I'm looking forward to your suggestion, since I haven't installed this charger yet, I can still return it and upgrade.

Eric


----------



## ewdysar (Jun 15, 2010)

BMI/LiFeTech said:


> There is plenty of information and a whole thread devoted to Elcon chargers over at the AEVA forum.
> http://www.aeva.asn.au/forums/forum_posts.asp?TID=1949


While I'm not a member of that forum, it looks like almost all of the info came from EV Components. I read about a number of owners in the US that have reported that the "custom" Lithium programming done for EV Components is problematic. Many of those units are going to Elcon in California for re-programming from scratch. Of course, customer support from EV Components is now non-existent.

Eric


----------



## JRP3 (Mar 7, 2008)

A Manzanita PFC30 should be able to do almost 30 amps at 57 volts from 120VAC.


----------



## ewdysar (Jun 15, 2010)

JRP3 said:


> A Manzanita PFC30 should be able to do almost 30 amps at 57 volts from 120VAC.

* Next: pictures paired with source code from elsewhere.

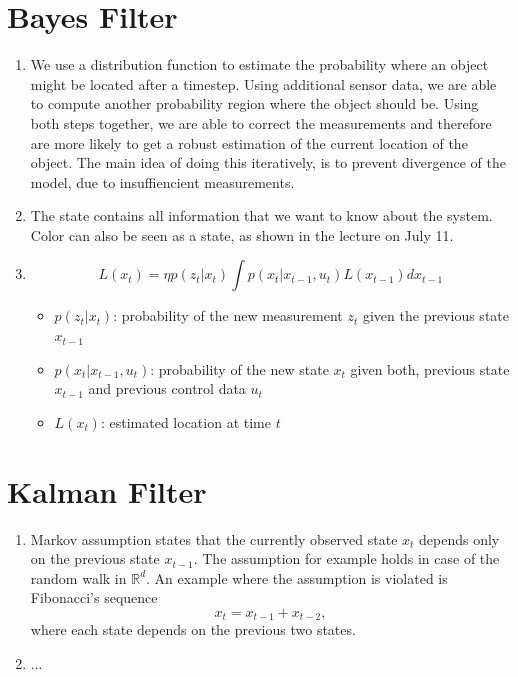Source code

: \documentclass[12pt]{article}
\begin{document}
	\section*{Bayes Filter}
	\begin{enumerate}
		\item We use a distribution function to estimate the probability where an object might be located after a timestep. Using additional sensor data, we are able to compute another probability region where the object should be. Using both steps together, we are able to correct the measurements and therefore are more likely to get a robust estimation of the current location of the object. The main idea of doing this iteratively, is to prevent divergence of the model, due to insuffiencient measurements.
		\item The state contains all information that we want to know about the system. Color can also be seen as a state, as shown in the lecture on July 11.
		\item 
			\begin{equation*}
				L(x_t) = \eta p(z_t | x_t) \int p(x_t | x_{t - 1}, u_t) L(x_{t-1}) dx_{t-1}
			\end{equation*}
			\begin{itemize}
				\item $p(z_t | x_t)$: probability of the new measurement $z_t$ given the previous state $x_{t-1}$
				\item $p(x_t | x_{t - 1}, u_t)$: probability of the new state $x_t$ given both, previous state $x_{t-1}$ and previous control data $u_t$
				\item $L(x_t)$: estimated location at time $t$
			\end{itemize}
	\end{enumerate}

	\section*{Kalman Filter}
	\begin{enumerate}
		\item Markov assumption states that the currently observed state $x_t$ depends only on the previous state $x_{t-1}$. The assumption for example holds in case of the random walk in $\mathbb{R}^d$. An example where the assumption is violated is Fibonacci's sequence
		\begin{equation*}
			x_{t} = x_{t-1} + x_{t-2},
		\end{equation*}
		where each state depends on the previous two states.
		\item ...
	\end{enumerate}

%	
%	
\end{document}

Thanks for the info. But with the Manzanita at $2650 and the Elcon at $665, I'll give the Elcon a try. Since this is going into a sailboat, I won't ever have access to higher input voltages/amps, so that additional capability in the Manzanita would be wasted.

Does anyone here have experience with both charger brands? Is a Manazanita noticeably more efficient (higher amp output) with the same input voltage/amps? The Elcon PFC chargers are rated at > 92% efficient 

Thanks again.
Eric


----------



## DIYguy (Sep 18, 2008)

ewdysar said:


> Thanks for the info. But with the Manzanita at $2650 and the Elcon at $665, I'll give the Elcon a try. Since this is going into a sailboat, I won't ever have access to higher input voltages/amps, so that additional capability in the Manzanita would be wasted.
> 
> Does anyone here have experience with both charger brands? Is a Manazanita noticeably more efficient (higher amp output) with the same input voltage/amps? The Elcon PFC chargers are rated at > 92% efficient
> 
> ...


The Elcon is a high freq. switch mode charger... you won't find anything significantly higher (if at all) in efficiency.


----------